Content starts

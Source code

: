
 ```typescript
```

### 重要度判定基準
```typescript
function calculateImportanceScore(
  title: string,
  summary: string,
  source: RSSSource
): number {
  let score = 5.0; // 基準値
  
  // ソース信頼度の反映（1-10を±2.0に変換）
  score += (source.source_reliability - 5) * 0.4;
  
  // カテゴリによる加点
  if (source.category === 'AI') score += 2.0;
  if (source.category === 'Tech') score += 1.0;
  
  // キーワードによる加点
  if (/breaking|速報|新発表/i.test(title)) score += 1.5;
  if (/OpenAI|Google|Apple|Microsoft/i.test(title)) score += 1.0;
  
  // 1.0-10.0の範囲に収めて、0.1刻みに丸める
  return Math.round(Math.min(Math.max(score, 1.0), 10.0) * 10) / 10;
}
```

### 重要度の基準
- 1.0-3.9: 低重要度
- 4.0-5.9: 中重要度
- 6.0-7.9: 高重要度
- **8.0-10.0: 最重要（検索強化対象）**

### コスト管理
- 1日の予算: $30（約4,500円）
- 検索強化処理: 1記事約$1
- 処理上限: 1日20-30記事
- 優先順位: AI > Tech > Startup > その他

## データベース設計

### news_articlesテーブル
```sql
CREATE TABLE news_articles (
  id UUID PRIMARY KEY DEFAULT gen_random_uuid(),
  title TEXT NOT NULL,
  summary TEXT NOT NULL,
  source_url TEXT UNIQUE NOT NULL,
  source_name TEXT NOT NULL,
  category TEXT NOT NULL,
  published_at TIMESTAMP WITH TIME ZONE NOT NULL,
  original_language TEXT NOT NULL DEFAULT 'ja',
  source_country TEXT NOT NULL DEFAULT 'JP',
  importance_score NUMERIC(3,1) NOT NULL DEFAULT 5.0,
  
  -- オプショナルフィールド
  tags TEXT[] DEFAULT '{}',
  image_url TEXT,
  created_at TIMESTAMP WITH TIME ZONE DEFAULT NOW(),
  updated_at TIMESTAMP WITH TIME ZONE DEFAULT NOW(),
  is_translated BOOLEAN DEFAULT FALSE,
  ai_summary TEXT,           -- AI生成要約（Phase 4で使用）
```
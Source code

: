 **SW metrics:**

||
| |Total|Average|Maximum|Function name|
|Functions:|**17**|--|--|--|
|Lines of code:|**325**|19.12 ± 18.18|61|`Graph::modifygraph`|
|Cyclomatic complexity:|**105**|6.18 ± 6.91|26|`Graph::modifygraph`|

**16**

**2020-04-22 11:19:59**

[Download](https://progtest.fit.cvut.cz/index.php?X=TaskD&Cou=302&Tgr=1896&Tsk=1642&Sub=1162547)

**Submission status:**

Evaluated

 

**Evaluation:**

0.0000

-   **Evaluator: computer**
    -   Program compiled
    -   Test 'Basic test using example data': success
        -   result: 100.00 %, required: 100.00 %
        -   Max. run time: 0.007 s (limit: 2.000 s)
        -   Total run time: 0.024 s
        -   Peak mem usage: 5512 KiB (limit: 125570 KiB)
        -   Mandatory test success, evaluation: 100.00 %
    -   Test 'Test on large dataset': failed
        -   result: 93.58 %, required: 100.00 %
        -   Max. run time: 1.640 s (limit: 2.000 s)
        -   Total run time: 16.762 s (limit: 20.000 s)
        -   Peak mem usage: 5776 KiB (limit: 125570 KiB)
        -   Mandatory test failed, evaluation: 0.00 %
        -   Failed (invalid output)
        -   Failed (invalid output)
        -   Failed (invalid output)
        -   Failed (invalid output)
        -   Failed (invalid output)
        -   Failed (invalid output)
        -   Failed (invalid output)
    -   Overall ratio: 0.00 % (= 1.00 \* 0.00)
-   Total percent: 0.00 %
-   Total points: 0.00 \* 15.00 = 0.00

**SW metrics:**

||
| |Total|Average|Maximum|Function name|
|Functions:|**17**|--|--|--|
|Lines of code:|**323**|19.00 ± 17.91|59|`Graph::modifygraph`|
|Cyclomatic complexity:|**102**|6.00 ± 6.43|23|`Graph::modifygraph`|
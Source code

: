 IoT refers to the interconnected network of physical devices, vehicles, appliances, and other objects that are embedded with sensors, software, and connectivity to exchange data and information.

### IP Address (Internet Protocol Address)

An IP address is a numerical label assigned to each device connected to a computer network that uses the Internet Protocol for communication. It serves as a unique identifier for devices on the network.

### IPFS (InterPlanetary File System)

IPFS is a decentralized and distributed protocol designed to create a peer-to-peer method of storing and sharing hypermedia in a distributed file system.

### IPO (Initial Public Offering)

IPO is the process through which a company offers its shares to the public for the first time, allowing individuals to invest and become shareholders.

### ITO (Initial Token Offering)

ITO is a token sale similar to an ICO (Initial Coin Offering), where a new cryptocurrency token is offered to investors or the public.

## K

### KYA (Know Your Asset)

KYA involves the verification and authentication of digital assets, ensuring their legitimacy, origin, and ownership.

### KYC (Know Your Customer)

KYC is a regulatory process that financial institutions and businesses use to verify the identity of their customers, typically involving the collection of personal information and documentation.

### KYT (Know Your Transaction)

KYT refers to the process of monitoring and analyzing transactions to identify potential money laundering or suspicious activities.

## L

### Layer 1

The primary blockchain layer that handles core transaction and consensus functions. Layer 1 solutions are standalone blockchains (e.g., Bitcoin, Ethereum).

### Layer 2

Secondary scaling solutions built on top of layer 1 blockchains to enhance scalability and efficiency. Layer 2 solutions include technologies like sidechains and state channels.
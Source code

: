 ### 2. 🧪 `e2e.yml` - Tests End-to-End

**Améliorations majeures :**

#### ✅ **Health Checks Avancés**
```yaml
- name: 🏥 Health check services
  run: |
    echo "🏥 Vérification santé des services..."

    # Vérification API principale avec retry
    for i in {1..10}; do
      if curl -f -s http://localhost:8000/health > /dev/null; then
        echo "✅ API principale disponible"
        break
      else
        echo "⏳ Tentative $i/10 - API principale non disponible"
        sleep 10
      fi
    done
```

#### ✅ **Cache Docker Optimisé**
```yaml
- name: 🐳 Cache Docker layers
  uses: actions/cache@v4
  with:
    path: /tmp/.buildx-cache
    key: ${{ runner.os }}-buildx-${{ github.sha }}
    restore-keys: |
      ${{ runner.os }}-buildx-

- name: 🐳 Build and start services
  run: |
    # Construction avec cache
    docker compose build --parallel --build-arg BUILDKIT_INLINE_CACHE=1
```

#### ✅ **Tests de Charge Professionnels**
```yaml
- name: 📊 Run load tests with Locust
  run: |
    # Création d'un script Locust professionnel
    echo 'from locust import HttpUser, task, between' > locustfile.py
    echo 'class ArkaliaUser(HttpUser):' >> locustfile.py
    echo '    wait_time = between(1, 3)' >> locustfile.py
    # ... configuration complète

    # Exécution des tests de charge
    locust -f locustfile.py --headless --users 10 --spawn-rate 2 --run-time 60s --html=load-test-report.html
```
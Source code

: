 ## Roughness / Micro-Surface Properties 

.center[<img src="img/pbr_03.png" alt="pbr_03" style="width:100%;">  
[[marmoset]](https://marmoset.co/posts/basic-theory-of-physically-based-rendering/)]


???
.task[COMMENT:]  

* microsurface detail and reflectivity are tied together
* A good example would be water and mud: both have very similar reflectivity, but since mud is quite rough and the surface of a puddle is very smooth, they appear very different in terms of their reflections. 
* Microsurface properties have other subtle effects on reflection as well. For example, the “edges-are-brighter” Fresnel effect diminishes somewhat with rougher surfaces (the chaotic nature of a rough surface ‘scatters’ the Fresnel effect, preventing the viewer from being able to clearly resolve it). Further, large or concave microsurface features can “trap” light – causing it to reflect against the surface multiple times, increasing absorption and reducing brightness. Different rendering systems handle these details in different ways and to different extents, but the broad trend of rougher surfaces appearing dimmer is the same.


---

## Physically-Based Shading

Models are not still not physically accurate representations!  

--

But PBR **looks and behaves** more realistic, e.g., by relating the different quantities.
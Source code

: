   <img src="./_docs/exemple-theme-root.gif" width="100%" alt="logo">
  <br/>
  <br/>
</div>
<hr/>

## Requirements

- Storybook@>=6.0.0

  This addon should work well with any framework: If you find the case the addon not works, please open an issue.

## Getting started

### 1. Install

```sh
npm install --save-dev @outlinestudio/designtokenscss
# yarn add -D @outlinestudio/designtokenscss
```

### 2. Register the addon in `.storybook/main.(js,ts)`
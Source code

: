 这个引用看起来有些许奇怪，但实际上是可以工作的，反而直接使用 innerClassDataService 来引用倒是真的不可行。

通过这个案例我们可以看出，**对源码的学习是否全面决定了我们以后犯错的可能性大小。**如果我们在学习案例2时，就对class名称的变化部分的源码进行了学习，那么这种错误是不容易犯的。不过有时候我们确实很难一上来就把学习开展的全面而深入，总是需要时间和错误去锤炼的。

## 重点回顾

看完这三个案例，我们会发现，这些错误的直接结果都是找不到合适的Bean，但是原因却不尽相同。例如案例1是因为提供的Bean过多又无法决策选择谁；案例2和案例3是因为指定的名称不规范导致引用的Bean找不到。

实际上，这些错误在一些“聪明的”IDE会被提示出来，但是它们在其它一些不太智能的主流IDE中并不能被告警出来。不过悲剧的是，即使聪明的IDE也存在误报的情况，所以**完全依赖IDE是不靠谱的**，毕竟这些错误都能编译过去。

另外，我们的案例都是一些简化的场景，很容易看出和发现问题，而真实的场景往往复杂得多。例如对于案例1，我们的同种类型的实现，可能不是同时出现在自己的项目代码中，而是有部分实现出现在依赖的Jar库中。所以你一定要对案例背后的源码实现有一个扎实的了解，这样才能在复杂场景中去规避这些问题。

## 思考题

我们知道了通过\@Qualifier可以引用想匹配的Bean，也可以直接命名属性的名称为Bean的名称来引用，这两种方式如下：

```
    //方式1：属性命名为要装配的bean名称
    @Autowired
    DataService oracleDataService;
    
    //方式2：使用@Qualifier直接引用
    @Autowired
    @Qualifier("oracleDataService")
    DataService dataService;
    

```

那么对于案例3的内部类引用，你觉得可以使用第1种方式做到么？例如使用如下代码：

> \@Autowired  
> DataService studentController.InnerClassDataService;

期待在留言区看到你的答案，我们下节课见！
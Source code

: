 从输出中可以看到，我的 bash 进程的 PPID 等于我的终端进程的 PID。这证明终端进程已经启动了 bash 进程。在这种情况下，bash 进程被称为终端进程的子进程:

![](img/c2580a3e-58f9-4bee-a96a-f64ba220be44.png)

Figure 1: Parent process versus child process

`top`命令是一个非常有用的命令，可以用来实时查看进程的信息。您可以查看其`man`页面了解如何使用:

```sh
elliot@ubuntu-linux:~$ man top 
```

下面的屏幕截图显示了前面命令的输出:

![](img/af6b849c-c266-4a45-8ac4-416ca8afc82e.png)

Content ends

### What to produce
From the records above, print only the lines between the one holding "IPFS is a decentralized" and the one holding "### KYT (Know Your Transaction)", inclusive, exactly as they stand.

### Task solution
IPFS is a decentralized and distributed protocol designed to create a peer-to-peer method of storing and sharing hypermedia in a distributed file system.

### IPO (Initial Public Offering)

IPO is the process through which a company offers its shares to the public for the first time, allowing individuals to invest and become shareholders.

### ITO (Initial Token Offering)

ITO is a token sale similar to an ICO (Initial Coin Offering), where a new cryptocurrency token is offered to investors or the public.

## K

### KYA (Know Your Asset)

KYA involves the verification and authentication of digital assets, ensuring their legitimacy, origin, and ownership.

### KYC (Know Your Customer)

KYC is a regulatory process that financial institutions and businesses use to verify the identity of their customers, typically involving the collection of personal information and documentation.

### KYT (Know Your Transaction)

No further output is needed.